Source data Block Start

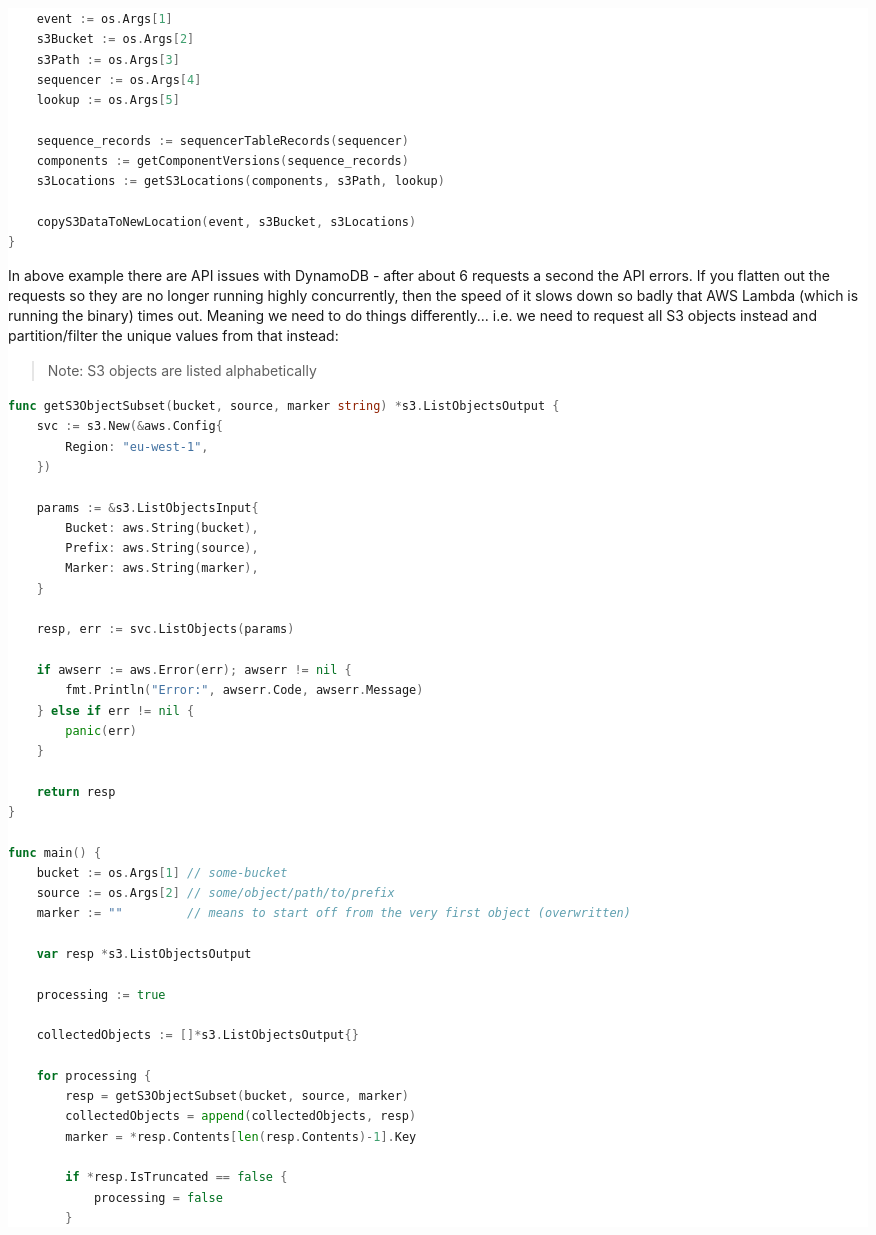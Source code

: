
 ```go
	event := os.Args[1]
	s3Bucket := os.Args[2]
	s3Path := os.Args[3]
	sequencer := os.Args[4]
	lookup := os.Args[5]

	sequence_records := sequencerTableRecords(sequencer)
	components := getComponentVersions(sequence_records)
	s3Locations := getS3Locations(components, s3Path, lookup)

	copyS3DataToNewLocation(event, s3Bucket, s3Locations)
}
```

In above example there are API issues with DynamoDB - after about 6 requests a second the API errors. If you flatten out the requests so they are no longer running highly concurrently, then the speed of it slows down so badly that AWS Lambda (which is running the binary) times out. Meaning we need to do things differently... i.e. we need to request all S3 objects instead and partition/filter the unique values from that instead:

> Note: S3 objects are listed alphabetically

```go
func getS3ObjectSubset(bucket, source, marker string) *s3.ListObjectsOutput {
	svc := s3.New(&aws.Config{
		Region: "eu-west-1",
	})

	params := &s3.ListObjectsInput{
		Bucket: aws.String(bucket),
		Prefix: aws.String(source),
		Marker: aws.String(marker),
	}

	resp, err := svc.ListObjects(params)

	if awserr := aws.Error(err); awserr != nil {
		fmt.Println("Error:", awserr.Code, awserr.Message)
	} else if err != nil {
		panic(err)
	}

	return resp
}

func main() {
	bucket := os.Args[1] // some-bucket
	source := os.Args[2] // some/object/path/to/prefix
	marker := ""         // means to start off from the very first object (overwritten)

	var resp *s3.ListObjectsOutput

	processing := true

	collectedObjects := []*s3.ListObjectsOutput{}

	for processing {
		resp = getS3ObjectSubset(bucket, source, marker)
		collectedObjects = append(collectedObjects, resp)
		marker = *resp.Contents[len(resp.Contents)-1].Key

		if *resp.IsTruncated == false {
			processing = false
		}
```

Source data Block End

● What needs to be done
Your copy of the records must be exact and must contain no pictures.

● Your solution
Source code

:
 ```go
	event := os.Args[1]
	s3Bucket := os.Args[2]
	s3Path := os.Args[3]
	sequencer := os.Args[4]
	lookup := os.Args[5]

	sequence_records := sequencerTableRecords(sequencer)
	components := getComponentVersions(sequence_records)
	s3Locations := getS3Locations(components, s3Path, lookup)

	copyS3DataToNewLocation(event, s3Bucket, s3Locations)
}
```

In above example there are API issues with DynamoDB - after about 6 requests a second the API errors. If you flatten out the requests so they are no longer running highly concurrently, then the speed of it slows down so badly that AWS Lambda (which is running the binary) times out. Meaning we need to do things differently... i.e. we need to request all S3 objects instead and partition/filter the unique values from that instead:

> Note: S3 objects are listed alphabetically

```go
func getS3ObjectSubset(bucket, source, marker string) *s3.ListObjectsOutput {
	svc := s3.New(&aws.Config{
		Region: "eu-west-1",
	})

	params := &s3.ListObjectsInput{
		Bucket: aws.String(bucket),
		Prefix: aws.String(source),
		Marker: aws.String(marker),
	}

	resp, err := svc.ListObjects(params)

	if awserr := aws.Error(err); awserr != nil {
		fmt.Println("Error:", awserr.Code, awserr.Message)
	} else if err != nil {
		panic(err)
	}

	return resp
}

func main() {
	bucket := os.Args[1] // some-bucket
	source := os.Args[2] // some/object/path/to/prefix
	marker := ""         // means to start off from the very first object (overwritten)

	var resp *s3.ListObjectsOutput

	processing := true

	collectedObjects := []*s3.ListObjectsOutput{}

	for processing {
		resp = getS3ObjectSubset(bucket, source, marker)
		collectedObjects = append(collectedObjects, resp)
		marker = *resp.Contents[len(resp.Contents)-1].Key

		if *resp.IsTruncated == false {
			processing = false
		}
```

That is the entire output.